Diese Filmkritik zu Ein wahres Verbrechen erschien im April 1999 auf indonet.de. Für mein Archiv habe ich sie hier neu publiziert:
Das Knittergesicht reitet wieder. Clint Eastwood, Prototyp des toughen Amerikaners mit einem Schuß Zynismus, hat sich diesmal selbst inszeniert. Und das Augenzwinkern nicht vergessen. Denn daß Dirty Harry eines Tages mal als Journalist auf die Leinwand treten würde, war nicht unbedingt der nächstliegende Gedanke.Dabei sind die beiden Rollenbilder – Polizist und Reporter – einander gar nicht so fremd wie sie auf den ersten Blick scheinen. Recht und Ordnung aufrechtzuerhalten begreifen beide als ihre Aufgabe. Der Cop, weil es sein Job ist, der Journalist, weil er es nicht lassen kann. Die vierte Gewalt setzt sich selbst in ihr Amt ein.
So auch Eastwood als strauchelnder Lokalreporter Steve Everett. Der Alkohol hat ihn, ehemaliger Redakteur der New York Times, an die Westküste verschlagen, ins sonnige Oakland. Abgestiegen, um gleich zwei Klassen. Nach dem Unfalltod einer Kollegin wird er auf die Geschichte eines Todeskandidaten angesetzt, mit dem ein Interview vereinbart worden war. Nur widerstrebend nimmt er den Job vom verhaßten Lokalchef (Denis Leary) entgegen – er war mit der Verstorbenen befreundet.

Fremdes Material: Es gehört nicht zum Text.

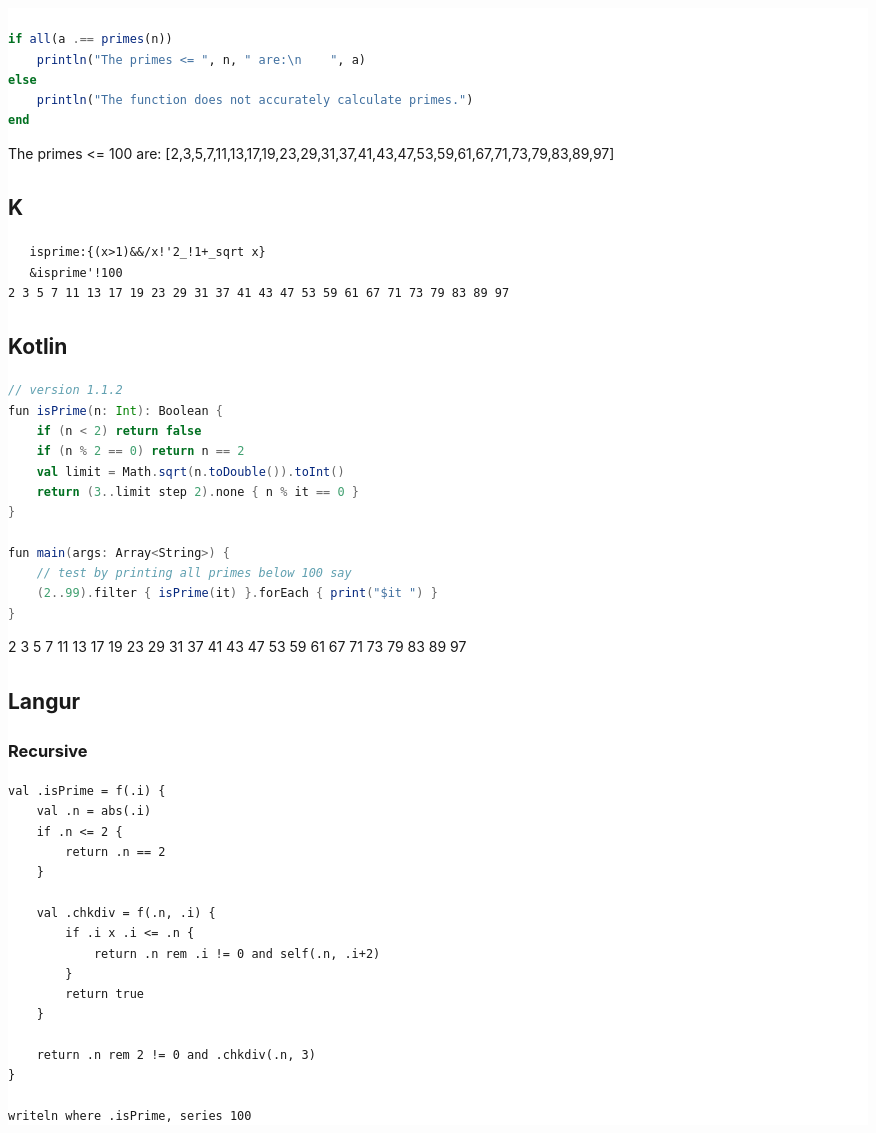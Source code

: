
 ```Julia

if all(a .== primes(n))
    println("The primes <= ", n, " are:\n    ", a)
else
    println("The function does not accurately calculate primes.")
end
```

 The primes <= 100 are:
    [2,3,5,7,11,13,17,19,23,29,31,37,41,43,47,53,59,61,67,71,73,79,83,89,97]


## K


```K
   isprime:{(x>1)&&/x!'2_!1+_sqrt x}
   &isprime'!100
2 3 5 7 11 13 17 19 23 29 31 37 41 43 47 53 59 61 67 71 73 79 83 89 97
```



## Kotlin


```scala
// version 1.1.2
fun isPrime(n: Int): Boolean {
    if (n < 2) return false
    if (n % 2 == 0) return n == 2
    val limit = Math.sqrt(n.toDouble()).toInt()
    return (3..limit step 2).none { n % it == 0 }
}

fun main(args: Array<String>) {
    // test by printing all primes below 100 say
    (2..99).filter { isPrime(it) }.forEach { print("$it ") }
}
```

 2 3 5 7 11 13 17 19 23 29 31 37 41 43 47 53 59 61 67 71 73 79 83 89 97


## Langur


###  Recursive

```Langur
val .isPrime = f(.i) {
    val .n = abs(.i)
    if .n <= 2 {
        return .n == 2
    }

    val .chkdiv = f(.n, .i) {
        if .i x .i <= .n {
            return .n rem .i != 0 and self(.n, .i+2)
        }
        return true
    }

    return .n rem 2 != 0 and .chkdiv(.n, 3)
}

writeln where .isPrime, series 100
```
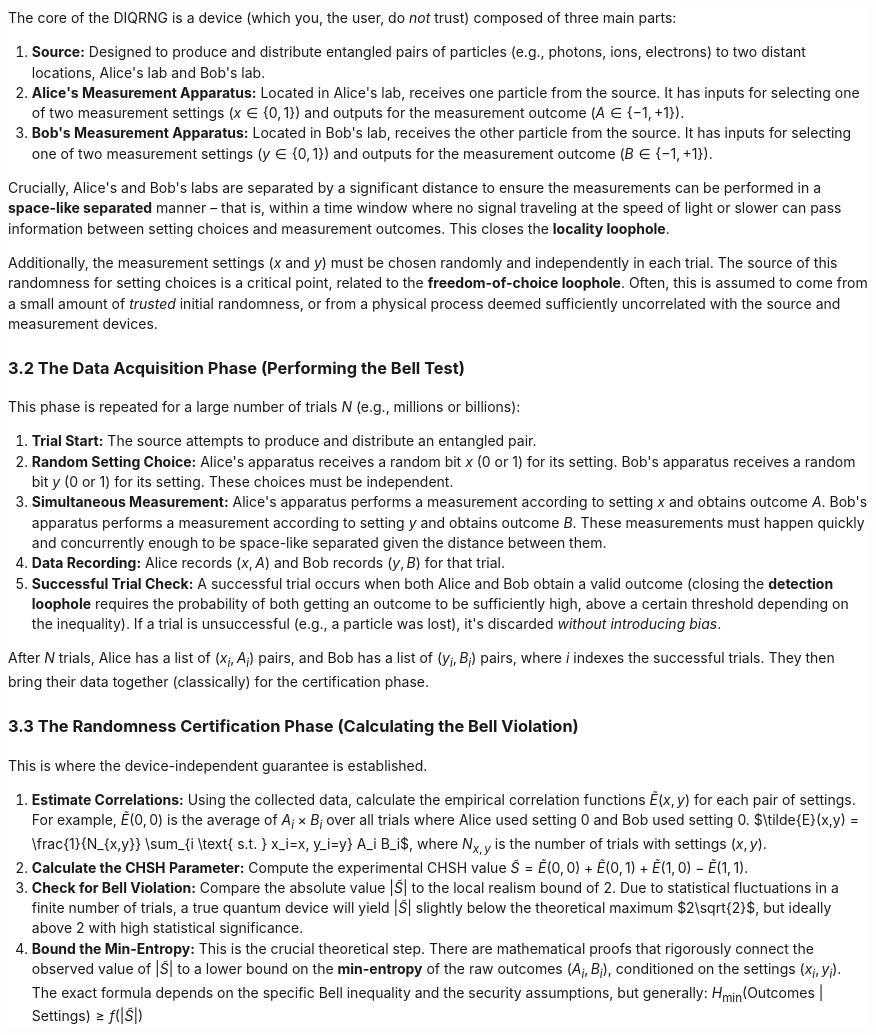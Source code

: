 The core of the DIQRNG is a device (which you, the user, do *not* trust) composed of three main parts:

1.  **Source:** Designed to produce and distribute entangled pairs of particles (e.g., photons, ions, electrons) to two distant locations, Alice's lab and Bob's lab.
2.  **Alice's Measurement Apparatus:** Located in Alice's lab, receives one particle from the source. It has inputs for selecting one of two measurement settings ($x \in \{0, 1\}$) and outputs for the measurement outcome ($A \in \{-1, +1\}$).
3.  **Bob's Measurement Apparatus:** Located in Bob's lab, receives the other particle from the source. It has inputs for selecting one of two measurement settings ($y \in \{0, 1\}$) and outputs for the measurement outcome ($B \in \{-1, +1\}$).

Crucially, Alice's and Bob's labs are separated by a significant distance to ensure the measurements can be performed in a **space-like separated** manner – that is, within a time window where no signal traveling at the speed of light or slower can pass information between setting choices and measurement outcomes. This closes the **locality loophole**.

Additionally, the measurement settings ($x$ and $y$) must be chosen randomly and independently in each trial. The source of this randomness for setting choices is a critical point, related to the **freedom-of-choice loophole**. Often, this is assumed to come from a small amount of *trusted* initial randomness, or from a physical process deemed sufficiently uncorrelated with the source and measurement devices.

### 3.2 The Data Acquisition Phase (Performing the Bell Test)

This phase is repeated for a large number of trials $N$ (e.g., millions or billions):

1.  **Trial Start:** The source attempts to produce and distribute an entangled pair.
2.  **Random Setting Choice:** Alice's apparatus receives a random bit $x$ (0 or 1) for its setting. Bob's apparatus receives a random bit $y$ (0 or 1) for its setting. These choices must be independent.
3.  **Simultaneous Measurement:** Alice's apparatus performs a measurement according to setting $x$ and obtains outcome $A$. Bob's apparatus performs a measurement according to setting $y$ and obtains outcome $B$. These measurements must happen quickly and concurrently enough to be space-like separated given the distance between them.
4.  **Data Recording:** Alice records $(x, A)$ and Bob records $(y, B)$ for that trial.
5.  **Successful Trial Check:** A successful trial occurs when both Alice and Bob obtain a valid outcome (closing the **detection loophole** requires the probability of both getting an outcome to be sufficiently high, above a certain threshold depending on the inequality). If a trial is unsuccessful (e.g., a particle was lost), it's discarded *without introducing bias*.

After $N$ trials, Alice has a list of $(x_i, A_i)$ pairs, and Bob has a list of $(y_i, B_i)$ pairs, where $i$ indexes the successful trials. They then bring their data together (classically) for the certification phase.

### 3.3 The Randomness Certification Phase (Calculating the Bell Violation)

This is where the device-independent guarantee is established.

1.  **Estimate Correlations:** Using the collected data, calculate the empirical correlation functions $\tilde{E}(x,y)$ for each pair of settings. For example, $\tilde{E}(0,0)$ is the average of $A_i \times B_i$ over all trials where Alice used setting 0 and Bob used setting 0.
    $\tilde{E}(x,y) = \frac{1}{N_{x,y}} \sum_{i \text{ s.t. } x_i=x, y_i=y} A_i B_i$, where $N_{x,y}$ is the number of trials with settings $(x,y)$.
2.  **Calculate the CHSH Parameter:** Compute the experimental CHSH value $\tilde{S} = \tilde{E}(0,0) + \tilde{E}(0,1) + \tilde{E}(1,0) - \tilde{E}(1,1)$.
3.  **Check for Bell Violation:** Compare the absolute value $|\tilde{S}|$ to the local realism bound of 2. Due to statistical fluctuations in a finite number of trials, a true quantum device will yield $|\tilde{S}|$ slightly below the theoretical maximum $2\sqrt{2}$, but ideally above 2 with high statistical significance.
4.  **Bound the Min-Entropy:** This is the crucial theoretical step. There are mathematical proofs that rigorously connect the observed value of $|\tilde{S}|$ to a lower bound on the **min-entropy** of the raw outcomes $(A_i, B_i)$, conditioned on the settings $(x_i, y_i)$. The exact formula depends on the specific Bell inequality and the security assumptions, but generally:
    $H_{\min}(\text{Outcomes } | \text{ Settings}) \ge f(|\tilde{S}|)$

Aus dem Routinefall, einer Human-Interest-Story, wird aber sehr schnell ein Kampf gegen die Uhr. Denn Everetts Reporternase verrät ihm: Der verurteilte Frank Beachum ist unschuldig, er kann nicht der Täter sein. Zu viele Indizien deuten auf einen bislang unbekannten Täter hin. Doch bis zur Hinrichtung bleiben nur noch zwölf Stunden.
Eine vorhersehbare Geschichte, aber der erfahrene Regisseur Eastwood – Ein wahres Verbrechen ist seine 21. Regiearbeit – hält die Spannung, der ständige Kamerablick auf die Uhr ist auch ein ständiger Dreh an der Temposchraube. Trotz aller Konvention erweist sich der Oscar-Preisträger als erstaunlich modern. Seine Botschaft: Nicht immer kann es einen deus ex machina geben. Erwartet keine Rettung von der Justiz, von der Polizei, von den Medien. Denn auch diese Wächter müssen manchmal schlafen, haben ihre Schwächen. Die Welt aber ist ein Augiasstall.